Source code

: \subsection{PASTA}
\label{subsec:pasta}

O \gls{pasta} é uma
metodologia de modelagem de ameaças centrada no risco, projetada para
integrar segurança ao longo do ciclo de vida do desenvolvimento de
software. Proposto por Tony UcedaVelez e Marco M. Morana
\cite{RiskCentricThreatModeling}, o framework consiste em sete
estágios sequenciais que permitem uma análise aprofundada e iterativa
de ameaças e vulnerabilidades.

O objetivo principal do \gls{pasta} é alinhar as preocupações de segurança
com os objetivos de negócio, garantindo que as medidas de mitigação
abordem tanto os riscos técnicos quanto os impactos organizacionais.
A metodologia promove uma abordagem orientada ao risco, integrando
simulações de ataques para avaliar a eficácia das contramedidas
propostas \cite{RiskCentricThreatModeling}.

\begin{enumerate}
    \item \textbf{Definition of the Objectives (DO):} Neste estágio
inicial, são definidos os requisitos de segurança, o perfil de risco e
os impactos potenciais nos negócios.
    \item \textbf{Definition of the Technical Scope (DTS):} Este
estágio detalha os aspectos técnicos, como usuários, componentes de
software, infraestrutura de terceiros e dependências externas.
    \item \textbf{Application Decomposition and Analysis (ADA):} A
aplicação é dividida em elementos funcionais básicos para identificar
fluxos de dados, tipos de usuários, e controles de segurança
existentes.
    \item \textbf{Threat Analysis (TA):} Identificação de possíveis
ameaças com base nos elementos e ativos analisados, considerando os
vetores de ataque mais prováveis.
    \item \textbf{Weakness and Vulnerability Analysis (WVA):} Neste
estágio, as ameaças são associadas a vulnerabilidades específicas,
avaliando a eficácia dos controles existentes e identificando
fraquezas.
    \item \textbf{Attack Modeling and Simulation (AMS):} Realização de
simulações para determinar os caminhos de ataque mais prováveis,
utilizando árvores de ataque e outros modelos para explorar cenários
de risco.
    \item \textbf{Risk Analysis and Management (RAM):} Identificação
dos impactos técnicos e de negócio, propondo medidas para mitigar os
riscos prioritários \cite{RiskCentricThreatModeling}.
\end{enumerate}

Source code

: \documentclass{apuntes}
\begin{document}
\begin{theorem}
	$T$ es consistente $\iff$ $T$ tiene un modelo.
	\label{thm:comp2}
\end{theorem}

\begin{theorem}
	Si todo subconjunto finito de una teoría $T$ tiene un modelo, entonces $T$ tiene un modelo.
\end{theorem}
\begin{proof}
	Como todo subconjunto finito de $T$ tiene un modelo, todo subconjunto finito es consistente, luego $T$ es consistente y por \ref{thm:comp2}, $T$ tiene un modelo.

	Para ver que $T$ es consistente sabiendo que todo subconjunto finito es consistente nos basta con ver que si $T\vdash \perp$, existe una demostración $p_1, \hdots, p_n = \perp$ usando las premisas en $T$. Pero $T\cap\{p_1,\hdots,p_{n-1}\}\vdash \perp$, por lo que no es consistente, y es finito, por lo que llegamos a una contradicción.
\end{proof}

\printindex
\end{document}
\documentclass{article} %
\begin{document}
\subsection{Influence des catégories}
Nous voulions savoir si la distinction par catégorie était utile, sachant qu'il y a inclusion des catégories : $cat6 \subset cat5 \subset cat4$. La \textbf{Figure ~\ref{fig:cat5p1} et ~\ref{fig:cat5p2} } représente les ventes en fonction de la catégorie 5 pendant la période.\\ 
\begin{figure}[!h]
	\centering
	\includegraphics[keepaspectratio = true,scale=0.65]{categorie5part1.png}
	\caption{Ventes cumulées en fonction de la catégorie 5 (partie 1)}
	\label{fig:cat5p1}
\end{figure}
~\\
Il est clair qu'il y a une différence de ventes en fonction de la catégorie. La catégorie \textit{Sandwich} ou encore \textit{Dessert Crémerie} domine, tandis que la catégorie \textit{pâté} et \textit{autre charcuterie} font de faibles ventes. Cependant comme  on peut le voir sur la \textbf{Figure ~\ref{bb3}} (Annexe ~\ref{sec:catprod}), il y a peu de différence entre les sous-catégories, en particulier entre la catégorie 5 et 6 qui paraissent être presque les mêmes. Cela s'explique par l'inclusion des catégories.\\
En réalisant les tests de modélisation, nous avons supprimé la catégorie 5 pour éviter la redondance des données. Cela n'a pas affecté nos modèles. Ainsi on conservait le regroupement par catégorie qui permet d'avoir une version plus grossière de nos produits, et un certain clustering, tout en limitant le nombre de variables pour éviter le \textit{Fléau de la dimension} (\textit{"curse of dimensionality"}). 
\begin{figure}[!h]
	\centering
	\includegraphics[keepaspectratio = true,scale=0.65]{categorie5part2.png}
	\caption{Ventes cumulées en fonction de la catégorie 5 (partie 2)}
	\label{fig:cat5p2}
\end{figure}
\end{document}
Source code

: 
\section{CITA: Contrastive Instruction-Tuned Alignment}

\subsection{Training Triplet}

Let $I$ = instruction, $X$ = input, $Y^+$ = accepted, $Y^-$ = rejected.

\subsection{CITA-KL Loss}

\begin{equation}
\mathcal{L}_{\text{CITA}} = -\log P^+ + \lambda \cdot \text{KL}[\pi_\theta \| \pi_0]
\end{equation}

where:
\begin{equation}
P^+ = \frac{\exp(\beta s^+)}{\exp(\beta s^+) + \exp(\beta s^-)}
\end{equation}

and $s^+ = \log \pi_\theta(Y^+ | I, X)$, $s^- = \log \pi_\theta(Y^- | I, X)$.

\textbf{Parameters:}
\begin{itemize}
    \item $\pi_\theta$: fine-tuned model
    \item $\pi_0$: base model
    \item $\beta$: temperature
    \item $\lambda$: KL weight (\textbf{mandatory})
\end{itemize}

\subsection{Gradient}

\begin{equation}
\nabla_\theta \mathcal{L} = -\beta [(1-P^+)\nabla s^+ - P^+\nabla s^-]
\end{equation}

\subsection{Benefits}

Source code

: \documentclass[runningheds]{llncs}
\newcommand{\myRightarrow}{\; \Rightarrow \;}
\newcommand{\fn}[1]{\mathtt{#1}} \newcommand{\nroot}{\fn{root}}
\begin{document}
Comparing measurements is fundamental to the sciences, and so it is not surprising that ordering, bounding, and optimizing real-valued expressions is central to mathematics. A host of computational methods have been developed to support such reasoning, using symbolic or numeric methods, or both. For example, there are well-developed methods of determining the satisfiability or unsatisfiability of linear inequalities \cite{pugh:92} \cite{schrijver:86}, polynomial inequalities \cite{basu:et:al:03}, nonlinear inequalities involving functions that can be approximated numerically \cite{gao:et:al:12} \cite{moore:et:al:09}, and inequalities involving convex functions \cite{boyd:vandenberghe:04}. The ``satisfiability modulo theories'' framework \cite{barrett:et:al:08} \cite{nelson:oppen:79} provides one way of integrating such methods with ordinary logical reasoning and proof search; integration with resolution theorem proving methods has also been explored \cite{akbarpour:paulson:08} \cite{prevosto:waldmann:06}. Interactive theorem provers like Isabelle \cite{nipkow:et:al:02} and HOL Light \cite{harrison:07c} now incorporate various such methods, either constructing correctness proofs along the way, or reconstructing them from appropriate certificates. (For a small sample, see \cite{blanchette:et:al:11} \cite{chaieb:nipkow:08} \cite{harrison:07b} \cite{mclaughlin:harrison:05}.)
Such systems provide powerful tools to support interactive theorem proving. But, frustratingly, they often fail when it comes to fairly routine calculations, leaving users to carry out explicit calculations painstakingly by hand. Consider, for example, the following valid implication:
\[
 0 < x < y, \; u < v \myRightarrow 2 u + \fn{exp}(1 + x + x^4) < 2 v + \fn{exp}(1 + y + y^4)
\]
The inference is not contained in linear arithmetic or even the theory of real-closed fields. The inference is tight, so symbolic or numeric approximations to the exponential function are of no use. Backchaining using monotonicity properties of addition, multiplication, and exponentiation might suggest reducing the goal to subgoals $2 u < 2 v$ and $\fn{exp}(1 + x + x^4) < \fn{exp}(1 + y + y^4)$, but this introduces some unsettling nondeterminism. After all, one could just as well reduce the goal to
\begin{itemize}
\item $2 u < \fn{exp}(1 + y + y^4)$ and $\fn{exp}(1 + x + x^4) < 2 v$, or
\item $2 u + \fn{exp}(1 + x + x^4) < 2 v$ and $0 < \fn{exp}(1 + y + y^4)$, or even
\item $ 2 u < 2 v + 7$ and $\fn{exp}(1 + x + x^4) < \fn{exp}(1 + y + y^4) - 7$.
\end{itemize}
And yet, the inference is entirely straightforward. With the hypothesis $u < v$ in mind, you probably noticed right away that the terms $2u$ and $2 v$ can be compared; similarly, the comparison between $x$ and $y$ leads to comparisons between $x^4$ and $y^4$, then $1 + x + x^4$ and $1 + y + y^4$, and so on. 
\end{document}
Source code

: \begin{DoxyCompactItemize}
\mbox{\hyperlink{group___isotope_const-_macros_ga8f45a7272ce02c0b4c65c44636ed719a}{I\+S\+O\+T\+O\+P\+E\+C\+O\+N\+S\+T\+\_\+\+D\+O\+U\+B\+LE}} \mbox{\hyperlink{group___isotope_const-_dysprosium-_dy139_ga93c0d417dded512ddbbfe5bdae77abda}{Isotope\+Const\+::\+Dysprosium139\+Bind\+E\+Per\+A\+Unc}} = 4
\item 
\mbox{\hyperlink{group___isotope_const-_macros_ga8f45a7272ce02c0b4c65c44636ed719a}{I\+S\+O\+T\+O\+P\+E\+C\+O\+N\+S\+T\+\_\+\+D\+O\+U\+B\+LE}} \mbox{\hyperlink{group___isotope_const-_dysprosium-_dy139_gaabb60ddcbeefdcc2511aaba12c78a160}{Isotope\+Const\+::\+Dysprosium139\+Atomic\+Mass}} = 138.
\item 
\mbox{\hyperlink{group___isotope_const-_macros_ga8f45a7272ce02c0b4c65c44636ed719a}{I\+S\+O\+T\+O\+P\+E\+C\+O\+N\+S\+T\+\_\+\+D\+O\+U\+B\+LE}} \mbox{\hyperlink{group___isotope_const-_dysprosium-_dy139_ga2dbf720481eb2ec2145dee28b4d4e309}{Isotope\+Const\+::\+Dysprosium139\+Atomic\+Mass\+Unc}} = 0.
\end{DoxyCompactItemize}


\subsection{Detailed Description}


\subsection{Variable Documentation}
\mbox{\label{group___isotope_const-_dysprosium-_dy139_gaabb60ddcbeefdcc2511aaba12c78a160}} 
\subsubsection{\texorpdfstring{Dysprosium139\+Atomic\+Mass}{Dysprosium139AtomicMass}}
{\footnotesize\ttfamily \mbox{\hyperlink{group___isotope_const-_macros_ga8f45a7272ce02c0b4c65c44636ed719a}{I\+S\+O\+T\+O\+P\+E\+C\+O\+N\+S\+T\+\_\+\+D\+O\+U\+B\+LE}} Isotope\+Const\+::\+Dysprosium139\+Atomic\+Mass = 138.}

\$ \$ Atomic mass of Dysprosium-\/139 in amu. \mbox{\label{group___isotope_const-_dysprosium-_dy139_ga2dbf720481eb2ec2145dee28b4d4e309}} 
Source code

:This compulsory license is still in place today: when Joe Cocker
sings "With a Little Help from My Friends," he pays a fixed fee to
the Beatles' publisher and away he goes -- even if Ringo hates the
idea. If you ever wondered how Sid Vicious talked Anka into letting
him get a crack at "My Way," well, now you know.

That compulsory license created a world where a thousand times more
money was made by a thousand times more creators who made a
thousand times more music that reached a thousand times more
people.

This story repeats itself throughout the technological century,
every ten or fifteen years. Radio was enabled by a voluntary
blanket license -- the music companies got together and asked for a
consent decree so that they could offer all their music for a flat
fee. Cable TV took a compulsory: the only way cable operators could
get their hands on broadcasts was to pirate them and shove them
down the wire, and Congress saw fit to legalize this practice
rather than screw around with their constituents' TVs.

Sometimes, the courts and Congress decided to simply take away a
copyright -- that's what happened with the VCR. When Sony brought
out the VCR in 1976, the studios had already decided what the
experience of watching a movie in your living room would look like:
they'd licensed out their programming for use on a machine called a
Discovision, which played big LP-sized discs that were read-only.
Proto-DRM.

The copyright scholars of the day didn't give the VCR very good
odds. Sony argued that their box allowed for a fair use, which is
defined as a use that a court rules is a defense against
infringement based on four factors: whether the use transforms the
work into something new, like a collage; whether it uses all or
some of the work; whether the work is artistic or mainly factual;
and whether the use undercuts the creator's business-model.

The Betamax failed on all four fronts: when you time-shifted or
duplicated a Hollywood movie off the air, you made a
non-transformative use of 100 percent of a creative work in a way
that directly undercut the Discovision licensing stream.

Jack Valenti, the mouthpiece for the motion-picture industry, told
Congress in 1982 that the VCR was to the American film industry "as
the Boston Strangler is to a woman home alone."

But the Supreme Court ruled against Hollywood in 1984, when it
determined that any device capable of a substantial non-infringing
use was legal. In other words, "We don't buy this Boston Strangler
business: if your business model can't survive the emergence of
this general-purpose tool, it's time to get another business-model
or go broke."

****

Count of lines with the string "copyright" in the material above: give that number only.

Exercise answer: 2